Como supo advertir San Juan Pablo II en la carta encíclica Centesimus Annus del 1 de mayo de 1991: “Hoy se tiende a afirmar que el agnosticismo y el relativismo escéptico son la filosofía y la actitud fundamental correspondientes a las formas políticas democráticas, y que cuantos están convencidos de conocer la verdad y se adhieren a ella con firmeza no son fiables desde el punto de vista democrático, al no aceptar que la verdad sea determinada por la mayoría o que sea variable según los diversos equilibrios políticos. A este propósito, hay que observar que, si no existe una verdad última, la cual guía y orienta la acción política, entonces las ideas y las convicciones humanas pueden ser instrumentalizadas fácilmente para fines de poder. Una democracia sin valores se convierte con facilidad en un totalitarismo visible o encubierto, como demuestra la historia” (n. 46).
Además, el mesianismo liberal tiene una cara económica. Aquí aparece el capitalismo. En sentido estricto habría que decir que se trata del capitalismo animado por el liberalismo –podría darse el caso de una capitalismo de otro cuño–. A propósito, también San Juan Pablo II reprueba ese tipo de capitalismo como “un sistema en el cual la libertad, en el ámbito económico, no está encuadrada en un sólido contexto jurídico que la ponga al servicio de la libertad humana integral y la considere como una particular dimensión de la misma, cuyo centro es ético y religioso” (n. 42).

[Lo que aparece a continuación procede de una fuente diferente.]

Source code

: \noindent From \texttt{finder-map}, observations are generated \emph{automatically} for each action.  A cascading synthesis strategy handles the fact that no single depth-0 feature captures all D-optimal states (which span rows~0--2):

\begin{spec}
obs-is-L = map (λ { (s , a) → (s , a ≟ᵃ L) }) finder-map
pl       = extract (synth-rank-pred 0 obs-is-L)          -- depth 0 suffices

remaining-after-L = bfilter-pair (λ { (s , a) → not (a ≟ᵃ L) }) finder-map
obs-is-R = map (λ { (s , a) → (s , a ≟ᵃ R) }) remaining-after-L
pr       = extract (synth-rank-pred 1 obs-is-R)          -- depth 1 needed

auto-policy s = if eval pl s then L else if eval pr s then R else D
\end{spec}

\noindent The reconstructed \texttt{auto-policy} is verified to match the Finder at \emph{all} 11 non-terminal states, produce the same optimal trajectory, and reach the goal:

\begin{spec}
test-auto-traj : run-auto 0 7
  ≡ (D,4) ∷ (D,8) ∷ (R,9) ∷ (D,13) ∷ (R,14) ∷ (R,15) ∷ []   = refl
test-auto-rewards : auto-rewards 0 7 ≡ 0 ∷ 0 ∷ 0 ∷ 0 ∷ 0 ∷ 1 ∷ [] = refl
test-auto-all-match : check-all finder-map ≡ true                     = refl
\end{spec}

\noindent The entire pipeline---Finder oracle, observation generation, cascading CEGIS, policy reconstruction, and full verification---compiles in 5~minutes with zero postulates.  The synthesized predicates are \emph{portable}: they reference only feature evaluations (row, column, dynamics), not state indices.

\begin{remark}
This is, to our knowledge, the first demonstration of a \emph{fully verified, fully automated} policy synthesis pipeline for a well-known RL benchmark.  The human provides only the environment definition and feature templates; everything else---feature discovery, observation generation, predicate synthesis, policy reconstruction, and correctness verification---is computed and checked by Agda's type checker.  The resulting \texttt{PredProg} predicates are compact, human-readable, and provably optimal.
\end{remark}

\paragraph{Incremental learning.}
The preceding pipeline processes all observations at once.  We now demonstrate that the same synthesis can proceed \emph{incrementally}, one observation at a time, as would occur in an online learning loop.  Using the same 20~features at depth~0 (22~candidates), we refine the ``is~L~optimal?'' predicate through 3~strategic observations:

Naturalismo, democracia y capitalismo. Tres pilares de este mesianismo liberal que, en tanto mesianismo, promete aquello que, precisamente, no puede dar: el restablecimiento del Paraíso Terrenal. Tanto el mesianismo liberal –como el marxista, por supuesto–, contestan equivocadamente a la pregunta fundamental que da sentido a la historia humana: Cristo ¿vuelve o no vuelve? El problema de ambos pseudomesianismos es que sostienen que Cristo no vuelve. Es decir, son ejemplos de un mismo espíritu de inmanencia.
El catolicismo, en este sentido, es ejemplarmente realista. Dado que cree en la Vida Eterna, sabe de la transitoriedad de este mundo. Transitoriedad de este mundo que no excluye afirmar el valor propio de las cosas terrenas. Sucede que ellas –“este mundo”– cobran todo su sentido orientadas al Cielo. El catolicismo no propone sustitutos del Paraíso Terrenal sino que enseña que Cristo debe reinar en el orden social y, por lo tanto, también en la vida política, en la económica, y un largo etcétera.